(Task material begins)
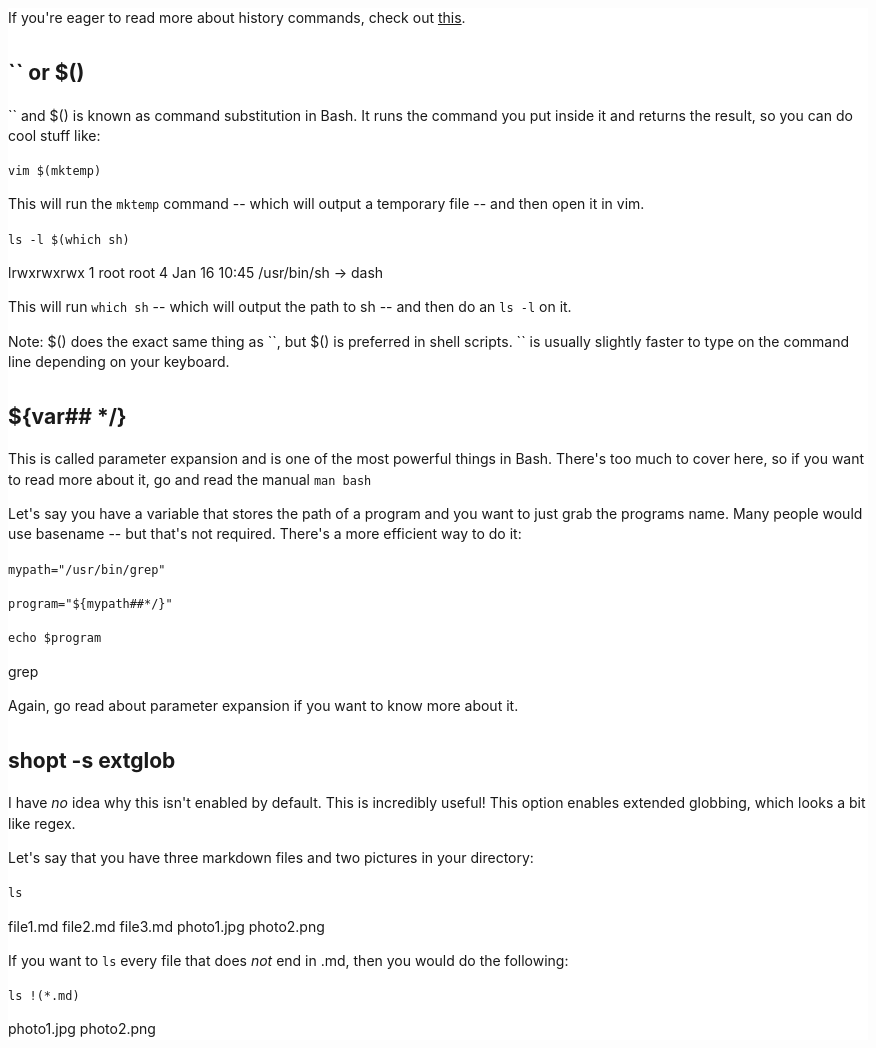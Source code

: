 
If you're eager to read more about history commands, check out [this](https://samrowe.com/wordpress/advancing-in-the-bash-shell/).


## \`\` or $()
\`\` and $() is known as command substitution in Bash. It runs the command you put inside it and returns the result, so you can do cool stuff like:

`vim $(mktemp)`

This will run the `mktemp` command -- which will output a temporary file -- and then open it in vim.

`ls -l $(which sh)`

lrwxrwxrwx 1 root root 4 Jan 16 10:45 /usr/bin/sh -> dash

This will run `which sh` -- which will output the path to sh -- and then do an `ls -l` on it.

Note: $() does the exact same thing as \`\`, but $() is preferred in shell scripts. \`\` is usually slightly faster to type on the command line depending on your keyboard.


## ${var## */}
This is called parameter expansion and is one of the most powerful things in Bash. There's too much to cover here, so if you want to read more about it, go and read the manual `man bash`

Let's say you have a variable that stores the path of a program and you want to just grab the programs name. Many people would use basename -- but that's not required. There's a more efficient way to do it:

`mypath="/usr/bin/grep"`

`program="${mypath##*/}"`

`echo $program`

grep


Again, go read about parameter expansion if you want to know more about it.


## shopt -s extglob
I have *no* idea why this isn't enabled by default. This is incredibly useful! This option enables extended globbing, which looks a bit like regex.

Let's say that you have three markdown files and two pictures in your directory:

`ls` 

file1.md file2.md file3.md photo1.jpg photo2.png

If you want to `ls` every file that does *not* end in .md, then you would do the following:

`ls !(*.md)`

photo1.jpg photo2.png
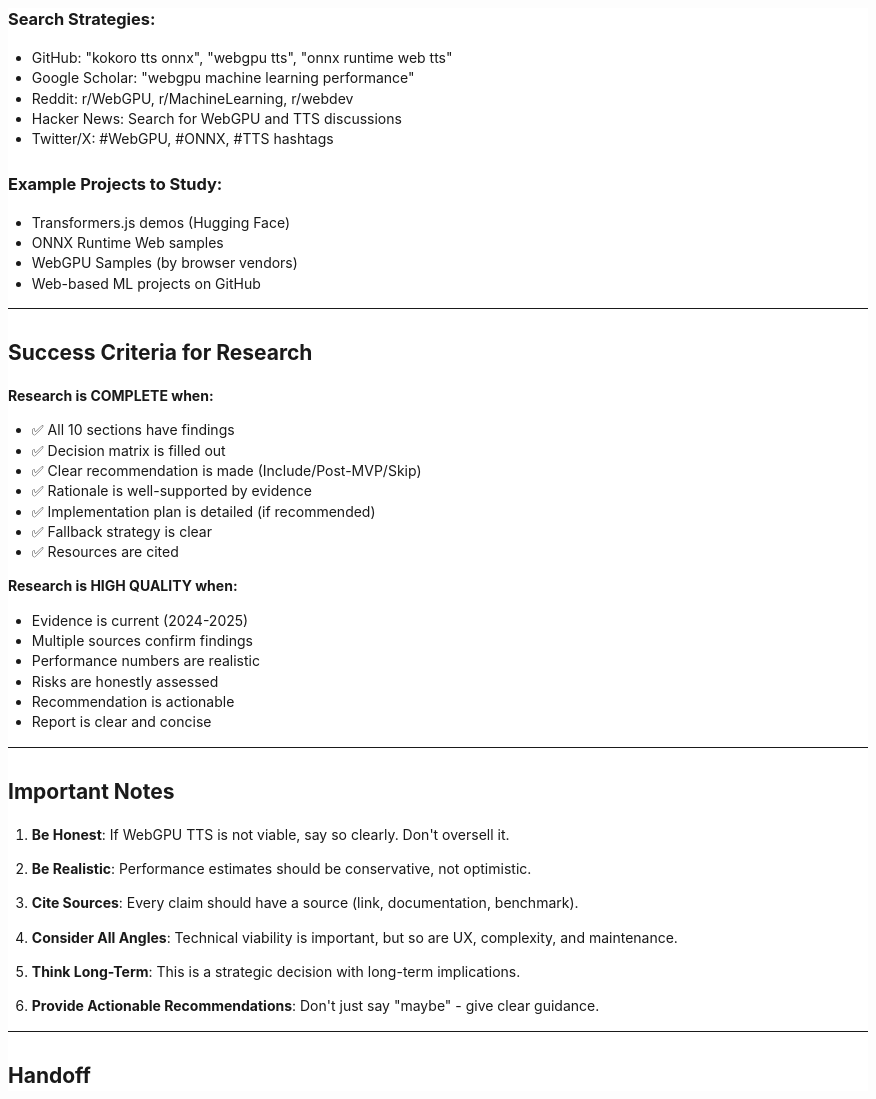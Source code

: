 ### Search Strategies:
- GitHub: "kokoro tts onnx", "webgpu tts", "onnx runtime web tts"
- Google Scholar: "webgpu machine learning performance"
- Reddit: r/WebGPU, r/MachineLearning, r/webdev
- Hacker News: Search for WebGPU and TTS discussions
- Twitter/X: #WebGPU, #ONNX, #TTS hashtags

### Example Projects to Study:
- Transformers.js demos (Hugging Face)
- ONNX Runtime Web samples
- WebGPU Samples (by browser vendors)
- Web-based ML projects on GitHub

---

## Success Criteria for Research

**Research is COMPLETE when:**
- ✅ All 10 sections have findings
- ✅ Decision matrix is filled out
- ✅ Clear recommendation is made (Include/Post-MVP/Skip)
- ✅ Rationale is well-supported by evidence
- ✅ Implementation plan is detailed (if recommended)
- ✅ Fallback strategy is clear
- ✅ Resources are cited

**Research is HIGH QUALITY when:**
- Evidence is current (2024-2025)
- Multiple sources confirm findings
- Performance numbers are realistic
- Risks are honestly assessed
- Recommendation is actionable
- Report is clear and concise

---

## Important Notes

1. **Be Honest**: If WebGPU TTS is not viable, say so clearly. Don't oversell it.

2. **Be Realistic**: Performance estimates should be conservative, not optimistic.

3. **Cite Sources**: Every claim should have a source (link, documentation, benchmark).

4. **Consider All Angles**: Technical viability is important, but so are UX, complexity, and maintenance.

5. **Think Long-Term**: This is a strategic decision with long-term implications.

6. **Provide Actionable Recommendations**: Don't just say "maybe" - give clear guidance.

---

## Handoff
(Task material ends)
• Task to carry out:
Return every entry above exactly as written, minus the pictures.

• Completed exercise:
Source code

: 
If you're eager to read more about history commands, check out [this](https://samrowe.com/wordpress/advancing-in-the-bash-shell/).


## \`\` or $()
\`\` and $() is known as command substitution in Bash. It runs the command you put inside it and returns the result, so you can do cool stuff like:

`vim $(mktemp)`

This will run the `mktemp` command -- which will output a temporary file -- and then open it in vim.

`ls -l $(which sh)`

lrwxrwxrwx 1 root root 4 Jan 16 10:45 /usr/bin/sh -> dash

This will run `which sh` -- which will output the path to sh -- and then do an `ls -l` on it.

Note: $() does the exact same thing as \`\`, but $() is preferred in shell scripts. \`\` is usually slightly faster to type on the command line depending on your keyboard.


## ${var## */}
This is called parameter expansion and is one of the most powerful things in Bash. There's too much to cover here, so if you want to read more about it, go and read the manual `man bash`

Let's say you have a variable that stores the path of a program and you want to just grab the programs name. Many people would use basename -- but that's not required. There's a more efficient way to do it:

`mypath="/usr/bin/grep"`

`program="${mypath##*/}"`

`echo $program`

grep


Again, go read about parameter expansion if you want to know more about it.


## shopt -s extglob
I have *no* idea why this isn't enabled by default. This is incredibly useful! This option enables extended globbing, which looks a bit like regex.

Let's say that you have three markdown files and two pictures in your directory:

`ls` 

file1.md file2.md file3.md photo1.jpg photo2.png

If you want to `ls` every file that does *not* end in .md, then you would do the following:

`ls !(*.md)`

photo1.jpg photo2.png
Source code

: ### Search Strategies:
- GitHub: "kokoro tts onnx", "webgpu tts", "onnx runtime web tts"
- Google Scholar: "webgpu machine learning performance"
- Reddit: r/WebGPU, r/MachineLearning, r/webdev
- Hacker News: Search for WebGPU and TTS discussions
- Twitter/X: #WebGPU, #ONNX, #TTS hashtags

### Example Projects to Study:
- Transformers.js demos (Hugging Face)
- ONNX Runtime Web samples
- WebGPU Samples (by browser vendors)
- Web-based ML projects on GitHub

---

## Success Criteria for Research

**Research is COMPLETE when:**
- ✅ All 10 sections have findings
- ✅ Decision matrix is filled out
- ✅ Clear recommendation is made (Include/Post-MVP/Skip)
- ✅ Rationale is well-supported by evidence
- ✅ Implementation plan is detailed (if recommended)
- ✅ Fallback strategy is clear
- ✅ Resources are cited

**Research is HIGH QUALITY when:**
- Evidence is current (2024-2025)
- Multiple sources confirm findings
- Performance numbers are realistic
- Risks are honestly assessed
- Recommendation is actionable
- Report is clear and concise

---

## Important Notes

1. **Be Honest**: If WebGPU TTS is not viable, say so clearly. Don't oversell it.

2. **Be Realistic**: Performance estimates should be conservative, not optimistic.

3. **Cite Sources**: Every claim should have a source (link, documentation, benchmark).

4. **Consider All Angles**: Technical viability is important, but so are UX, complexity, and maintenance.

5. **Think Long-Term**: This is a strategic decision with long-term implications.

6. **Provide Actionable Recommendations**: Don't just say "maybe" - give clear guidance.

---

## Handoff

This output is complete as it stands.